From Poland with Love
© FNFreiheit 

Topic of the Month

Elections 2023: Lists, Candidates, Exotic Transfers

President Andrzej Duda decided that the elections to Sejm and Senate will take place on October 15. As expected, Duda opted for a short campaign, preferred by PiS. Parties (5% threshold) and coalitions (8% threshold) had time until September 5 to register their lists. Six committees registered their Sejm lists in the whole country (460 MPs to elect): PiS, Civic Coalition, Left, Third Way, Confederation, and Nonpartisan Local Government Activists (BS). The two first ones are competing to win the race, three latter ones are competing for the third position, and the Third Way (a coalition of two parties: PSL and Poland 2050) is currently fighting to end the race above the threshold. BS lists are a surprise. The grouping is a regional coalition partner of PiS, strong in Lower Silesia.
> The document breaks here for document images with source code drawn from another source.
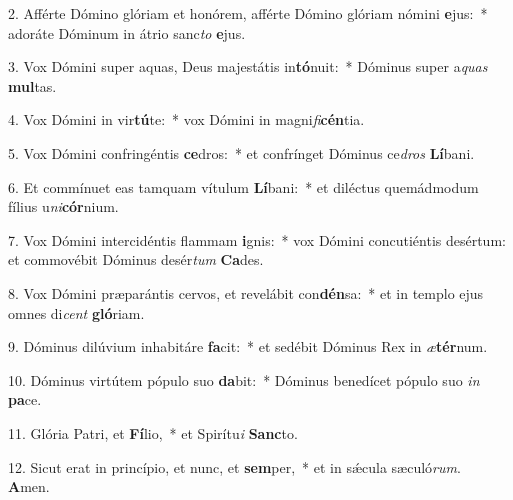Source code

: 2. Afférte Dómino glóriam et honórem, afférte Dómino glóriam nómini \textbf{e}jus:~*  adoráte Dóminum in átrio sanc\textit{to} \textbf{e}jus.\

3. Vox Dómini super aquas, Deus majestátis in\textbf{tó}nuit:~*  Dóminus super a\textit{quas} \textbf{mul}tas.\

4. Vox Dómini in vir\textbf{tú}te:~*  vox Dómini in magni\textit{fi}\textbf{cén}tia.\

5. Vox Dómini confringéntis \textbf{ce}dros:~*  et confrínget Dóminus ce\textit{dros} \textbf{Lí}bani.\

6. Et commínuet eas tamquam vítulum \textbf{Lí}bani:~*  et diléctus quemádmodum fílius u\textit{ni}\textbf{cór}nium.\

7. Vox Dómini intercidéntis flammam \textbf{i}gnis:~*  vox Dómini concutiéntis desértum: et commovébit Dóminus desér\textit{tum} \textbf{Ca}des.\

8. Vox Dómini præparántis cervos, et revelábit con\textbf{dén}sa:~*  et in templo ejus omnes di\textit{cent} \textbf{gló}riam.\

9. Dóminus dilúvium inhabitáre \textbf{fa}cit:~*  et sedébit Dóminus Rex in \textit{æ}\textbf{tér}num.\

10. Dóminus virtútem pópulo suo \textbf{da}bit:~*  Dóminus benedícet pópulo suo \textit{in} \textbf{pa}ce.\

11. Glória Patri, et \textbf{Fí}lio,~*  et Spirítu\textit{i} \textbf{Sanc}to.\

12. Sicut erat in princípio, et nunc, et \textbf{sem}per,~*  et in sǽcula sæculó\textit{rum}. \textbf{A}men.\

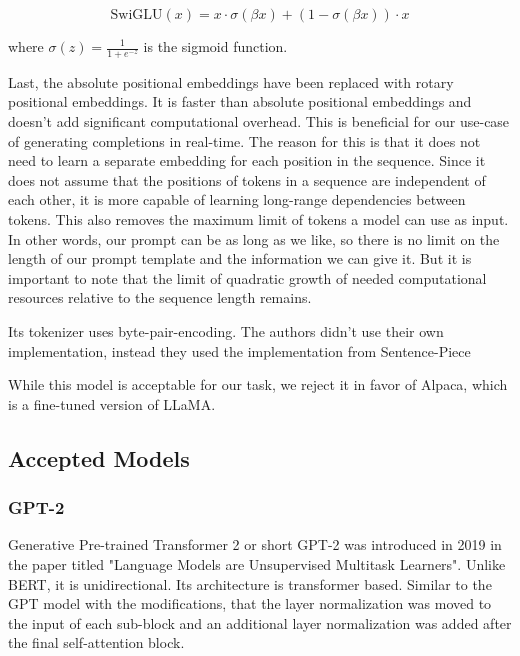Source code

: \begin{equation}
\text{SwiGLU}(x) = x \cdot \sigma(\beta x) + (1 - \sigma(\beta x)) \cdot x
\end{equation}

where \(\sigma(z) = \frac{1}{1 + e^{-z}}\) is the sigmoid function.

Last, the absolute positional embeddings have been replaced with rotary positional embeddings. It is faster than absolute positional embeddings and doesn't add significant computational overhead. This is beneficial for our use-case of generating completions in real-time. The reason for this is that it does not need to learn  a separate embedding for each position in the sequence. Since it does not assume that the positions of tokens in a sequence are independent of each other, it is more capable of learning long-range dependencies between tokens. This also removes the maximum limit of tokens a model can use as input. In other words, our prompt can be as long as we like, so there is no limit on the length of our prompt template and the information we can give it. But it is important to note that the limit of quadratic growth of needed computational resources 
relative to the sequence length remains.



Its tokenizer uses byte-pair-encoding\cite{touvron2023llama}. The authors didn't use their own implementation, instead they used the implementation from Sentence-Piece \cite{kudo2018sentencepiece}



While this model is acceptable for our task, we reject it in favor of Alpaca, which is a fine-tuned version of LLaMA.

\subsection{Accepted Models}

\subsubsection{GPT-2}

Generative Pre-trained Transformer 2 or short GPT-2 was introduced in 2019 in the paper titled "Language Models are Unsupervised Multitask Learners"\cite{Radford2019LanguageMA}. Unlike BERT, it is unidirectional. Its architecture is transformer based. Similar to the GPT model with the modifications, that the layer normalization was moved to the input of each sub-block and an additional layer normalization was added after the final self-attention block\cite{Radford2019LanguageMA}.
In the Senate, PiS candidates will compete against candidates of the Senate Pact (KO, Left, Third Way) in 100 single-seat constituencies.

Former Nowoczesna leader Ryszard Petru will close the list of the Third Way in Warsaw. Petru firstly wanted to run for Senate from Warsaw but the Senat Pact didn’t support him. Later he was offered to compete for a seat in the upper chamber in one of the pro-PiS constituencies in the East, but he refused. He wanted to run to Sejm from Warsaw to challenge the libertarian leader of the far right Confederation, Sławomir Metzen, but Civic Coalition didn’t give him a place on their list, so he chose the Third Way proposal. Currently the Third Way is polling below the threshold and may have no representation in the next Sejm. Their lists look like a patchwork with very liberal and ultra-conservative candidates.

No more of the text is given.